## Directions for this task:
Reproduce the entries below exactly, but only from the line containing "Systems for tracking" to the line containing "microservices-based architectures |", inclusive.

┌─ Recorded data

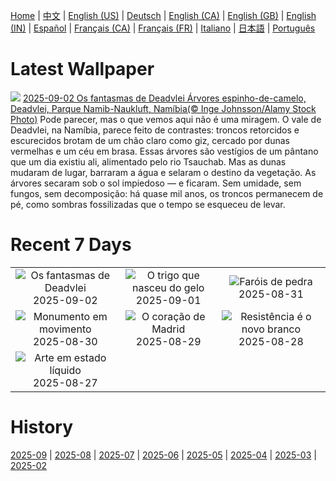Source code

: [Home](../README.md) | [中文](zh-CN.md) | [English (US)](en-US.md) | [Deutsch](de-DE.md) | [English (CA)](en-CA.md) | [English (GB)](en-GB.md) | [English (IN)](en-IN.md) | [Español](es-ES.md) | [Français (CA)](fr-CA.md) | [Français (FR)](fr-FR.md) | [Italiano](it-IT.md) | [日本語](ja-JP.md) | [Português](pt-BR.md)

# Latest Wallpaper
![](https://www.bing.com/th?id=OHR.DeadvleiTrees_PT-BR2241595565_UHD.jpg)
[2025-09-02 Os fantasmas de Deadvlei Árvores espinho-de-camelo, Deadvlei, Parque Namib-Naukluft, Namíbia(© Inge Johnsson/Alamy Stock Photo)](https://www.bing.com/th?id=OHR.DeadvleiTrees_PT-BR2241595565_UHD.jpg)
Pode parecer, mas o que vemos aqui não é uma miragem. O vale de Deadvlei, na Namíbia, parece feito de contrastes: troncos retorcidos e escurecidos brotam de um chão claro como giz, cercado por dunas vermelhas e um céu em brasa. Essas árvores são vestígios de um pântano que um dia existiu ali, alimentado pelo rio Tsauchab. Mas as dunas mudaram de lugar, barraram a água e selaram o destino da vegetação. As árvores secaram sob o sol impiedoso — e ficaram. Sem umidade, sem fungos, sem decomposição: há quase mil anos, os troncos permanecem de pé, como sombras fossilizadas que o tempo se esqueceu de levar.

# Recent 7 Days
|  |  |  |
|:---:|:---:|:---:|
| ![](https://www.bing.com/th?id=OHR.DeadvleiTrees_PT-BR2241595565_400x240.jpg "Os fantasmas de Deadvlei") 2025-09-02 | ![](https://www.bing.com/th?id=OHR.PalouseWA_PT-BR8269290462_400x240.jpg "O trigo que nasceu do gelo") 2025-09-01 | ![](https://www.bing.com/th?id=OHR.ScottsBluff_PT-BR7461504826_400x240.jpg "Faróis de pedra") 2025-08-31 |
| ![](https://www.bing.com/th?id=OHR.MaldivesWhaleShark_PT-BR7655648447_400x240.jpg "Monumento em movimento") 2025-08-30 | ![](https://www.bing.com/th?id=OHR.PlazaMayor_PT-BR7717335564_400x240.jpg "O coração de Madrid") 2025-08-29 | ![](https://www.bing.com/th?id=OHR.WhiteEgret_PT-BR8998981600_400x240.jpg "Resistência é o novo branco") 2025-08-28 |
| ![](https://www.bing.com/th?id=OHR.FaroeLake_PT-BR9196671345_400x240.jpg "Arte em estado líquido") 2025-08-27 |  |  |

# History
[2025-09](../archives/wallpaper/pt-BR/w_2025_09.md) | [2025-08](../archives/wallpaper/pt-BR/w_2025_08.md) | [2025-07](../archives/wallpaper/pt-BR/w_2025_07.md) | [2025-06](../archives/wallpaper/pt-BR/w_2025_06.md) | [2025-05](../archives/wallpaper/pt-BR/w_2025_05.md) | [2025-04](../archives/wallpaper/pt-BR/w_2025_04.md) | [2025-03](../archives/wallpaper/pt-BR/w_2025_03.md) | [2025-02](../archives/wallpaper/pt-BR/w_2025_02.md)
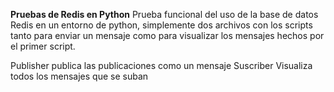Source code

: **Pruebas de Redis en Python**
Prueba funcional del uso de la base de datos Redis en un entorno de python, simplemente dos archivos con los scripts tanto para enviar un mensaje como para visualizar los mensajes hechos por el primer script.

Publisher publica las publicaciones como un mensaje
Suscriber Visualiza todos los mensajes que se suban
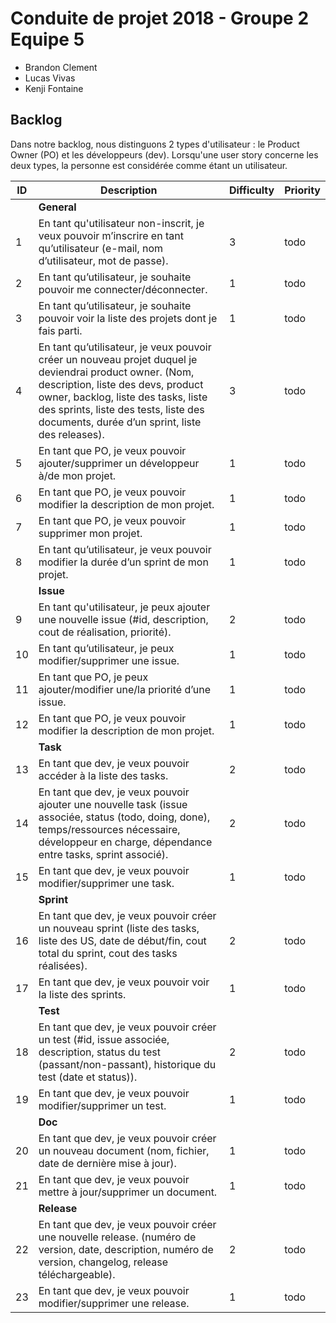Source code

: # Conduite de projet 2018 - Groupe 2 Equipe 5

* Brandon Clement
* Lucas Vivas
* Kenji Fontaine

## Backlog

Dans notre backlog, nous distinguons 2 types d'utilisateur : le Product Owner (PO) et les développeurs (dev). Lorsqu'une user story concerne les deux types, la personne est considérée comme étant un utilisateur.

| ID | Description | Difficulty | Priority |
|----|-------------|------------|----------|
|    | **General**|            |          |
|  1 | En tant qu'utilisateur non-inscrit, je veux pouvoir m’inscrire en tant qu’utilisateur (e-mail, nom d’utilisateur, mot de passe).            | 3 | todo |
|  2 | En tant qu’utilisateur, je souhaite pouvoir me connecter/déconnecter. | 1 | todo |
|  3 | En tant qu’utilisateur, je souhaite pouvoir voir la liste des projets dont je fais parti. | 1 | todo |
|  4 | En tant qu’utilisateur, je veux pouvoir créer un nouveau projet duquel je deviendrai product owner. (Nom, description, liste des devs, product owner, backlog, liste des tasks, liste des sprints, liste des tests, liste des documents, durée d’un sprint, liste des releases). | 3 | todo |
|  5 | En tant que PO, je veux pouvoir ajouter/supprimer un développeur à/de mon projet. | 1 | todo |
|  6 | En tant que PO, je veux pouvoir modifier la description de mon projet. | 1 | todo |
|  7 | En tant que PO, je veux pouvoir supprimer mon projet. | 1 | todo |
|  8 | En tant qu’utilisateur, je veux pouvoir modifier la durée d’un sprint de mon projet. | 1 | todo |
|    | **Issue** |	|	|
|  9 | En tant qu'utilisateur, je peux ajouter une nouvelle issue (#id, description, cout de réalisation, priorité). | 2 | todo |
| 10 | En tant qu’utilisateur, je peux modifier/supprimer une issue. | 1 | todo |
| 11 | En tant que PO, je peux ajouter/modifier une/la priorité d’une issue. | 1 | todo |
| 12 | En tant que PO, je veux pouvoir modifier la description de mon projet. | 1 | todo |
|    | **Task** |    |    |
| 13 | En tant que dev, je veux pouvoir accéder à la liste des tasks. | 2 | todo |
| 14 | En tant que dev, je veux pouvoir ajouter une nouvelle task (issue associée, status (todo, doing, done), temps/ressources nécessaire, développeur en charge, dépendance entre tasks, sprint associé). | 2 | todo |
| 15 | En tant que dev, je veux pouvoir modifier/supprimer une task. | 1 | todo |
|    | **Sprint** |    |    |
| 16 | En tant que dev, je veux pouvoir créer un nouveau sprint (liste des tasks, liste des US, date de début/fin, cout total du sprint, cout des tasks réalisées). | 2 | todo |
| 17 | En tant que dev, je veux pouvoir voir la liste des sprints. | 1 | todo |
|    | **Test** |    |    |
| 18 | En tant que dev, je veux pouvoir créer un test (#id, issue associée, description, status du test (passant/non-passant), historique du test (date et status)). | 2 | todo |
| 19 | En tant que dev, je veux pouvoir modifier/supprimer un test. | 1 | todo |
|    | **Doc** |    |    |
| 20 | En tant que dev, je veux pouvoir créer un nouveau document (nom, fichier, date de dernière mise à jour). | 1 | todo |
| 21 | En tant que dev, je veux pouvoir mettre à jour/supprimer un document. | 1 | todo |
|    | **Release** |    |    |
| 22 | En tant que dev, je veux pouvoir créer une nouvelle release. (numéro de version, date, description, numéro de version, changelog, release téléchargeable). | 2 | todo |
| 23 | En tant que dev, je veux pouvoir modifier/supprimer une release. | 1 | todo |
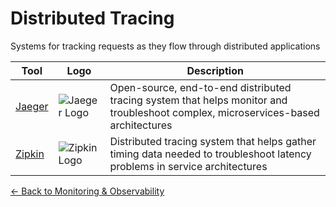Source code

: # Distributed Tracing

Systems for tracking requests as they flow through distributed applications

| Tool | Logo | Description |
|------|------|-------------|
| [Jaeger](https://www.jaegertracing.io/) | ![Jaeger Logo](/logos/devops/monitoring/jaeger.png) | Open-source, end-to-end distributed tracing system that helps monitor and troubleshoot complex, microservices-based architectures |
| [Zipkin](https://zipkin.io/) | ![Zipkin Logo](/logos/devops/monitoring/zipkin.png) | Distributed tracing system that helps gather timing data needed to troubleshoot latency problems in service architectures |

[← Back to Monitoring & Observability](../)

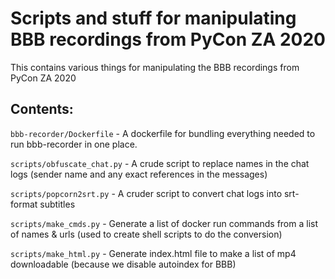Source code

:Scripts and stuff for manipulating BBB recordings from PyCon ZA 2020
===================================================================

This contains various things for manipulating the BBB recordings from PyCon ZA 2020

Contents:
--------

``bbb-recorder/Dockerfile`` - A dockerfile for bundling everything needed to run bbb-recorder in one place.

``scripts/obfuscate_chat.py`` - A crude script to replace names in the chat logs (sender name and any exact references in the messages)

``scripts/popcorn2srt.py`` - A cruder script to convert chat logs into srt-format subtitles

``scripts/make_cmds.py`` - Generate a list of docker run commands from a list of names & urls (used to create shell scripts to do the conversion)

``scripts/make_html.py`` - Generate index.html file to make a list of mp4 downloadable (because we disable autoindex for BBB)
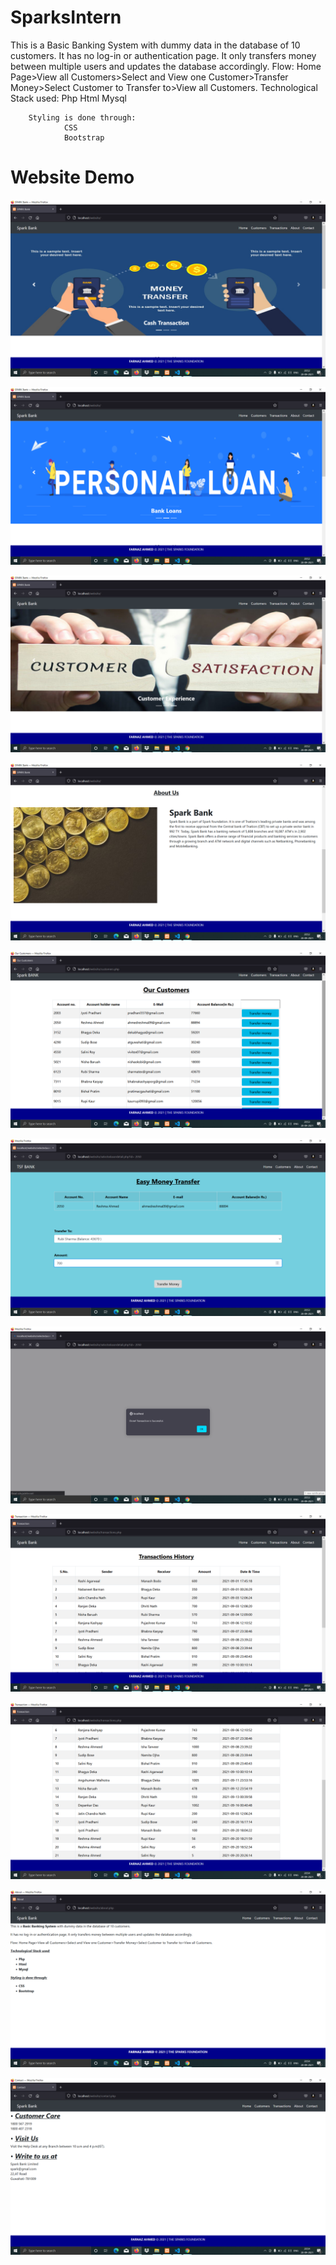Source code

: # SparksIntern
This is a Basic Banking System</b> with dummy data in the database of 10 customers.
It has no log-in or authentication page. It only transfers money between multiple users and updates the database accordingly.
Flow: Home Page>View all Customers>Select and View one Customer>Transfer Money>Select Customer to Transfer to>View all Customers.
      Technological Stack used:
                 Php
                 Html
                 Mysql
       
        Styling is done through:
                CSS
                Bootstrap

# Website Demo

![](scr/Screenshot%20(4).png)

![](scr/Screenshot%20(5).png)

![](scr/Screenshot%20(6).png)

![](scr/Screenshot%20(7).png)

![](scr/Screenshot%20(8).png)

![](scr/Screenshot%20(9).png)

![](scr/Screenshot%20(10).png)

![](scr/Screenshot%20(11).png)

![](scr/Screenshot%20(12).png)

![](scr/Screenshot%20(13).png)

![](scr/Screenshot%20(14).png)
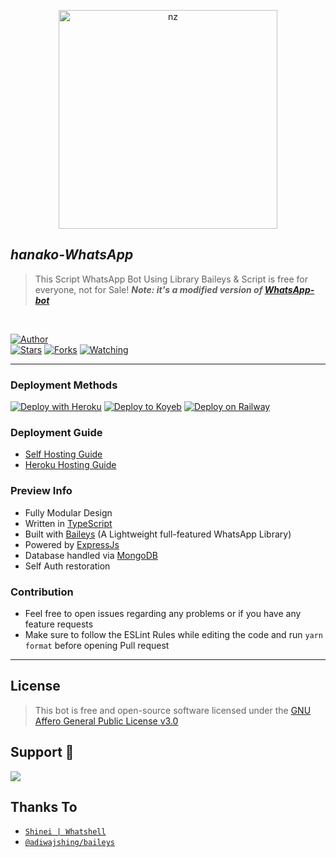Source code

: <p align="center">
<img src="https://telegra.ph/file/00cd8aab140b876136c58.jpg" alt="nz" width="350"/>
</p>

## ***hanako-WhatsApp***
> This Script WhatsApp Bot Using Library Baileys & Script is free for everyone, not for Sale!
> ***Note: it's a modified version of [WhatsApp-bot](https://github.com/LuckyYam/WhatsApp-bot)***
</br>

<a href="https://github.com/Elbarto2m/"><img title="Author" src="https://img.shields.io/badge/Author-Elbarto-blue.svg?color=54aeff&style=for-the-badge&logo=github" /></a>  
<a href="https://github.com/Elbarto2m/Well"><img title="Stars" src="https://img.shields.io/github/stars/AliAryanTech/Chisato-WhatsApp?color=54aeff&style=flat-square" /></a>
<a href="https://github.com/Elbarto2m/Well/network/members"><img title="Forks" src="https://img.shields.io/github/forks/AliAryanTech/Chisato-WhatsApp?color=54aeff&style=flat-square" /></a>
<a href="https://github.com/Elbarto2m/Well/watchers"><img title="Watching" src="https://img.shields.io/github/watchers/AliAryanTech/Chisato-WhatsApp?label=watchers&color=54aeff&style=flat-square" /></a> <br>

---

### Deployment Methods 
[![Deploy with Heroku](https://www.herokucdn.com/deploy/button.svg "Deploy with Heroku")](https://heroku.com/deploy?template=https://github.com/AliAryanTech/Chisato-WhatsApp/blob/master/ "Deploy with Heroku")
[![Deploy to Koyeb](https://www.koyeb.com/static/images/deploy/button.svg)](https://app.koyeb.com/apps/deploy?type=docker&image=quay.io/toshi-san001/koyeb-auto-install:main&env%5BPORT%5D=8000&env%5BPREFIX%5D&&env%5BMONGODB%5D&&env%MODS%5D&name=Chisato-WhatsApp)
[![Deploy on Railway](https://railway.app/button.svg)](https://railway.app/new/template/3j9GNw?referralCode=TE7efK)

### Deployment Guide
- [Self Hosting Guide](https://github.com/AliAryanTech/Chisato-WhatsApp/blob/master/Self-Hosting-Guide.md)
- [Heroku Hosting Guide](https://github.com/AliAryanTech/Chisato-WhatsApp/blob/master/Heroku-Hosting-Guide.md)

### Preview Info
- Fully Modular Design </br>
- Written in [TypeScript](https://www.typescriptlang.org/)
- Built with [Baileys](https://github.com/adiwajshing/baileys) (A Lightweight full-featured WhatsApp Library)
- Powered by [ExpressJs](https://expressjs.com/) </br>
- Database handled via [MongoDB](https://www.mongodb.com/) </br>
- Self Auth restoration </br>

### Contribution
- Feel free to open issues regarding any problems or if you have any feature requests 
- Make sure to follow the ESLint Rules while editing the code and run `yarn format` before opening Pull request 

--- 

## License

> This bot is free and open-source software licensed under the [GNU Affero General Public License v3.0](https://github.com/AliAryanTech/Chisato-WhatsApp/blob/master/LICENSE)

## Support 🍪

<a href="https://chat.whatsapp.com/LX8hIhV1xNQESwr5n2wUK2">
  <img src="https://img.shields.io/badge/Support_Group-0a0a0a?style=for-the-badge&logo=whatsapp&logoColor=white">
</a>

</br>

## Thanks To
* [`Shinei | Whatshell`](https://github.com/LuckyYam/)
* [`@adiwajshing/baileys`](https://github.com/adiwajshing/baileys)
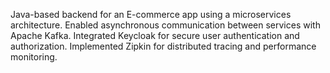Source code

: Java-based backend for an E-commerce app using a microservices architecture.
Enabled asynchronous communication between services with Apache Kafka.
Integrated Keycloak for secure user authentication and authorization.
Implemented Zipkin for distributed tracing and performance monitoring.
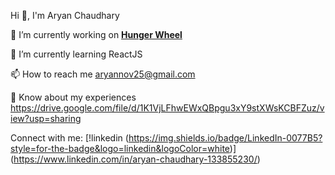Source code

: 

<!--
**aryannov25/aryannov25** is a ✨ _special_ ✨ repository because its `README.md` (this file) appears on your GitHub profile.

Here are some ideas to get you started:

- 🔭 I’m currently working on ...
- 🌱 I’m currently learning ...
- 👯 I’m looking to collaborate on ...
- 🤔 I’m looking for help with ...
- 💬 Ask me about ...
- 📫 How to reach me: ...
- 😄 Pronouns: ...
- ⚡ Fun fact: ...
-->


Hi 👋, I'm Aryan Chaudhary

🔭 I’m currently working on  **[Hunger Wheel](https://food-delivering-app.netlify.app/)**

🌱 I’m currently learning ReactJS

📫 How to reach me aryannov25@gmail.com

📄 Know about my experiences https://drive.google.com/file/d/1K1VjLFhwEWxQBpgu3xY9stXWsKCBFZuz/view?usp=sharing

Connect with me: [!linkedin (https://img.shields.io/badge/LinkedIn-0077B5?style=for-the-badge&logo=linkedin&logoColor=white)]
(https://www.linkedin.com/in/aryan-chaudhary-133855230/)
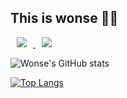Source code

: ## This is wonse 🙋‍♂️

<a href="https://www.instagram.com//">
    <img 
        src="http://img.shields.io/badge/-instagram-222222?style=flat&logo=instagram&link=https://www.instagram.com/s._.wonse/"
        style="height : auto; margin-left : 10px; margin-right : 10px;"/>
</a>
<a href="https://velog.io/@shinwonse">
    <img 
        src="http://img.shields.io/badge/-velog-222222?style=flat&logo=Vector Logo Zone&link=https://velog.io/@shinwonse"
        style="height : auto; margin-left : 10px; margin-right : 10px;"/>
</a>

![Wonse's GitHub stats](https://github-readme-stats.vercel.app/api?username=shinwonse&show_icons=true&theme=dracula)

[![Top Langs](https://github-readme-stats.vercel.app/api/top-langs/?username=shinwonse&layout=compact&theme=dracula&langs_count=5&hide=html)](https://github.com/anuraghazra/github-readme-stats)
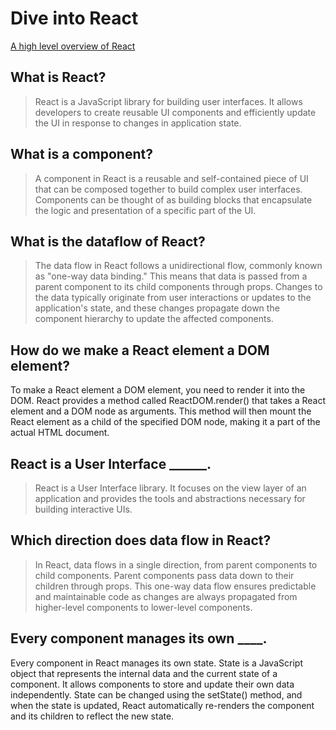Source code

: # Dive into React
[A high level overview of React](https://www.youtube.com/watch?v=FRjlF74_EZk)

## What is React?
> React is a JavaScript library for building user interfaces. It allows developers to create reusable UI components and efficiently update the UI in response to changes in application state.

## What is a component?
> A component in React is a reusable and self-contained piece of UI that can be composed together to build complex user interfaces. Components can be thought of as building blocks that encapsulate the logic and presentation of a specific part of the UI.

## What is the dataflow of React?

> The data flow in React follows a unidirectional flow, commonly known as "one-way data binding." This means that data is passed from a parent component to its child components through props. Changes to the data typically originate from user interactions or updates to the application's state, and these changes propagate down the component hierarchy to update the affected components.

## How do we make a React element a DOM element?

To make a React element a DOM element, you need to render it into the DOM. React provides a method called ReactDOM.render() that takes a React element and a DOM node as arguments. This method will then mount the React element as a child of the specified DOM node, making it a part of the actual HTML document.

## React is a User Interface ______.

> React is a User Interface library. It focuses on the view layer of an application and provides the tools and abstractions necessary for building interactive UIs.

## Which direction does data flow in React?

> In React, data flows in a single direction, from parent components to child components. Parent components pass data down to their children through props. This one-way data flow ensures predictable and maintainable code as changes are always propagated from higher-level components to lower-level components.

## Every component manages its own ____.

Every component in React manages its own state. State is a JavaScript object that represents the internal data and the current state of a component. It allows components to store and update their own data independently. State can be changed using the setState() method, and when the state is updated, React automatically re-renders the component and its children to reflect the new state.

└─

## Expected output:
Systems for tracking requests as they flow through distributed applications

| Tool | Logo | Description |
|------|------|-------------|
| [Jaeger](https://www.jaegertracing.io/) | ![Jaeger Logo](/logos/devops/monitoring/jaeger.png) | Open-source, end-to-end distributed tracing system that helps monitor and troubleshoot complex, microservices-based architectures |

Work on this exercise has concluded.